Originally Posted by
A Pemberton
Your mention of Halliwells guide brings back memories of the pre internet bible for the film fan,...Im not sure its required reading these days but I stand to be corrected.
May I? I still read the guide a lot. The Internet has far more information, obviously, but the imdb, for example, is full of rambling opinions by people who I don't necessarily trust or have any interest in, while the Halliwell has little synopses and pithy critiques that are more often than not very witty. Even when demonstrably completely wrong. In having to choose just the right verb or adjective, due to space restrictions, the Film Guide and the Who's Who become almost poetic in their use of language. Short, sharp and to the point, even if the point is wrong.
I found this website recently, in which many if the Halliwell reviews are reviewed or commented on ... addictive, as is so much on the Net.
http://www.lesliehalliwell.com/index.html
Anyway, anybody who doesn't have a fairly recent Halliwell's should remedy that situation now, because it is simply a nice thing to have.
The common criticism of Halliwell, as A Pemberton said above, was his simple dislike of modern movies. He reluctantly saw good bits in many modern films, but more often than not he just talked up their bad points and dismissed films recognised now as classics ... But if he was writing the same thing now, he would be regarded as an iconoclast; can you say nothing bad about Aliens or Jaws? Are they really perfect? Is it criminal to accuse Close Encounters of having padding? Or Being There of being overlong? I think he's often right, and I find much of my own opinion echoed in the quote by him below (from the website):
"…of today’s crop I have soon had my fill.
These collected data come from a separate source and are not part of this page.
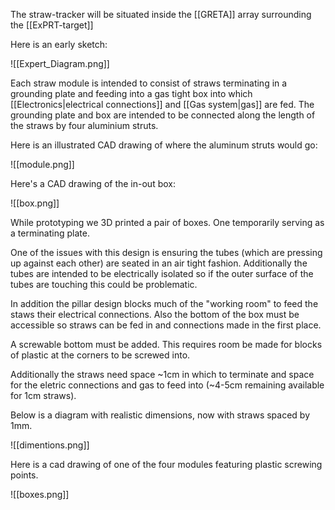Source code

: The straw-tracker will be situated inside the [[GRETA]] array surrounding the [[ExPRT-target]]

Here is an early sketch:

![[Expert_Diagram.png]]


Each straw module is intended to consist of straws terminating in a grounding plate and feeding into a gas tight box into which [[Electronics|electrical connections]] and [[Gas system|gas]] are fed. The grounding plate and box are intended to be connected along the length of the straws by four aluminium struts.

Here is an illustrated CAD drawing of where the aluminum struts would go:

![[module.png]]

Here's a CAD drawing of the in-out box:

![[box.png]]

While prototyping we 3D printed a pair of boxes. One temporarily serving as a terminating plate.

One of the issues with this design is ensuring the tubes (which are pressing up against each other) are seated in an air tight fashion. Additionally the tubes are intended to be electrically isolated so if the outer surface of the tubes are touching this could be problematic.

In addition the pillar design blocks much of the "working room" to feed the staws their electrical connections. Also the bottom of the box must be accessible so straws can be fed in and connections made in the first place. 

A screwable bottom must be added. This requires room be made for blocks of plastic at the corners to be screwed into.

Additionally the straws need space ~1cm in which to terminate and space for the eletric connections and gas to feed into (~4-5cm remaining available for 1cm straws).

Below is a diagram with realistic dimensions, now with straws spaced by 1mm.

![[dimentions.png]]

Here is a cad drawing of one of the four modules featuring plastic screwing points.

![[boxes.png]]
Most of them are obscurely told; they tell me things I don’t wish to know, in language I find offensive; and they concern characters whom I would willingly cross the road to avoid. Cheap colour makes them unattractive to look at, and all the old studio crafts, so laboriously learned over a quarter of a century, appear to have been jettisoned in favour of obscenely large budgets which allow the film-maker to wander restlessly around the world crashing real aeroplanes and giving a distorted view of real locations instead of setting his own and the audience’s imaginations to work."